I think any D&D campaign heavily featuring religion almost inevitably involves questioning both the mortal religious structure and what the gods in question are actually all about.
One of my players in my 16+ year campaign plays a cleric/paladin (now just a paladin under 5E) and him wrestling with his faith has been a central theme of his character from the beginning. It's been handled in a really mature and sensitive way (since it's a D&D take on a real world religion that he's a member of and I was raised in).
Having the BG3 characters go through this feels like par for the course to me.
It absolutely is par for the course, yeah.

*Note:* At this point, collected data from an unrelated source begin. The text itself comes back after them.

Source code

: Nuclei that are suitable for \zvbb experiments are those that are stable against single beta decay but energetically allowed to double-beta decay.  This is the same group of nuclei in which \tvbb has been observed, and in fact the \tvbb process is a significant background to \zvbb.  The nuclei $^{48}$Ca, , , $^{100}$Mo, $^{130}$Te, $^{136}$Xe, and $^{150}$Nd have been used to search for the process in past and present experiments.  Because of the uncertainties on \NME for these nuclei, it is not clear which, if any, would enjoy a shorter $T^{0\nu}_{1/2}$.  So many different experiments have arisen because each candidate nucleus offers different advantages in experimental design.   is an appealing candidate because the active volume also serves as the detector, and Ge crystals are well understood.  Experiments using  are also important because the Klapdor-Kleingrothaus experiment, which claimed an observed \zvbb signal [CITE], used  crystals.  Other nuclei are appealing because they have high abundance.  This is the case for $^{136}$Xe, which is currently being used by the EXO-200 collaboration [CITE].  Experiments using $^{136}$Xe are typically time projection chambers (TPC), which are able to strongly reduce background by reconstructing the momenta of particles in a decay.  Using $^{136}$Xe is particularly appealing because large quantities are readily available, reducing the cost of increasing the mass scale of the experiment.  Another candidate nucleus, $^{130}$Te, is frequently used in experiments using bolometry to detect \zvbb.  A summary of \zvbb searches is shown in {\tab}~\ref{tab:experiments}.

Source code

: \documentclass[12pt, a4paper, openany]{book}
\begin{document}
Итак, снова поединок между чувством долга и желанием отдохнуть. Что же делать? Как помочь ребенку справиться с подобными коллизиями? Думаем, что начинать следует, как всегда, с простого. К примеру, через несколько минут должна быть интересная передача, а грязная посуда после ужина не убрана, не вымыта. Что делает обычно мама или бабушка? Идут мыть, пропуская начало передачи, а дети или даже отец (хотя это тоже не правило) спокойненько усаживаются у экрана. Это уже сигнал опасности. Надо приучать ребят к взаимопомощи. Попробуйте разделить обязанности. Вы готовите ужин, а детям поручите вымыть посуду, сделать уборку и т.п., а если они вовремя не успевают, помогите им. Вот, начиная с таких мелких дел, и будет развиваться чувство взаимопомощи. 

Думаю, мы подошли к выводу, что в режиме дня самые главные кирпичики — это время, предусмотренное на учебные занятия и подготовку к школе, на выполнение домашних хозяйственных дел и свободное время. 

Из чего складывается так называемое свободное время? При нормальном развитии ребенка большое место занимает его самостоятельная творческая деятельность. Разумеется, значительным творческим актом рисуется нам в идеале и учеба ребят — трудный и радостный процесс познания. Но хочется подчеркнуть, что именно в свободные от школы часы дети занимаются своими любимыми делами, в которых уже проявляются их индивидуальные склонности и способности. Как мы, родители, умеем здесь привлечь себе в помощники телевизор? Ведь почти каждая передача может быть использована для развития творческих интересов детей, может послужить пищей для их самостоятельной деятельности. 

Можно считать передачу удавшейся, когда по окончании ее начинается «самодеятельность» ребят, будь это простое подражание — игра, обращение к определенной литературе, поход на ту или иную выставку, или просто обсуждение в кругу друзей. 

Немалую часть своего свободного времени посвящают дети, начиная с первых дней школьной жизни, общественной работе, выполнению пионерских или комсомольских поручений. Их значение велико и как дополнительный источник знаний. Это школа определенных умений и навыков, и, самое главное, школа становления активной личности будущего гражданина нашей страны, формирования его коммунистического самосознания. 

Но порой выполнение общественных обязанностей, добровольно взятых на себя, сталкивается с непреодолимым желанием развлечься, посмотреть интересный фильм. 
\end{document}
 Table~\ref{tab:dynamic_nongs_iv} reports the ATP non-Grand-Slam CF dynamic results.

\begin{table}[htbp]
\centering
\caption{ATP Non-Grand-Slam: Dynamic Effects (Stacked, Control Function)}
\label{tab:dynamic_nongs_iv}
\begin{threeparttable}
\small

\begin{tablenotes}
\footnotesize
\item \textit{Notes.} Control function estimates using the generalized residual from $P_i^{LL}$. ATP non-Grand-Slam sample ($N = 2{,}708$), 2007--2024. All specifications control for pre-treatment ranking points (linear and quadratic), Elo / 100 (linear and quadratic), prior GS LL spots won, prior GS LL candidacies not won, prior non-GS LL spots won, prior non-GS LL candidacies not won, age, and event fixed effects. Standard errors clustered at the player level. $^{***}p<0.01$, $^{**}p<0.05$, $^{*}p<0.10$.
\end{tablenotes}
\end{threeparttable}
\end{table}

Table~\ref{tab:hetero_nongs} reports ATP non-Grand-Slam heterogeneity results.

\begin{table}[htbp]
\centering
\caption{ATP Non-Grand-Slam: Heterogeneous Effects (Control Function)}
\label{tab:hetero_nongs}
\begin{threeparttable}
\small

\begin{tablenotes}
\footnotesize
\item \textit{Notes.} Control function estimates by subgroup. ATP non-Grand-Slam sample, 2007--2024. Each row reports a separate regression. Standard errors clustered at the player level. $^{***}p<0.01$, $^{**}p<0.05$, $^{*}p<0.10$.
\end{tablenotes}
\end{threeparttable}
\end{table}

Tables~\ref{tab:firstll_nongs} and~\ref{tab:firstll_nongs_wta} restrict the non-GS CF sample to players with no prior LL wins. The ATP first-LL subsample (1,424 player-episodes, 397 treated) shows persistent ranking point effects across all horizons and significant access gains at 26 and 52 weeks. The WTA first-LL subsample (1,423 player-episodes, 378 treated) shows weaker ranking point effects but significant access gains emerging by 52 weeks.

In a lot of campaigns where you've got a heavily religious character they spend a lot of their time either at odds with their faith or exploring what it 'really' means.
Take Dimension 20's Kristen Applebees! She starts out as this fundamentalist member of essentially a religious cult of sun worshippers and slowly, over the course of the multiple seasons, realizes that that particular deity's doctrines aren't for her, eventually rejects him, and seeks out new divine inspiration. Ultimately culminating in essentially creating a deity, whole cloth, from the very fabric of the cosmos. One which holds to her ideals rather than the other way around.
I don't think it's a -bad- thing or anything. It's just an interesting observation that's even driven home by Gale's ascension, in retrospect! One god I didn't include in my overview!
Everything that he was is, essentially, gone. Replaced by a pompous windbag who offers no aid to others or particular rewards because they can earn them through their own ambitions, even though his whole ascension is a big to-do wherein he wants the power to affect -good- in the world and positive change.
Instead he becomes just as detached and disinterested as the gods of Faerun were -before- the Time of Troubles.
... okay so he was a pompous windbag -before- ascension but somehow it's worse and colder afterward.
And Astarion's the same way, even though he doesn't become a "God" with his ascension, just a god among vampires. His selfishness and cruelty are amplified, even to the point of turning Tav into a vampire spawn to serve him, just as he served Cazador, with no compunction about the horrors or pain he's inflicting on them.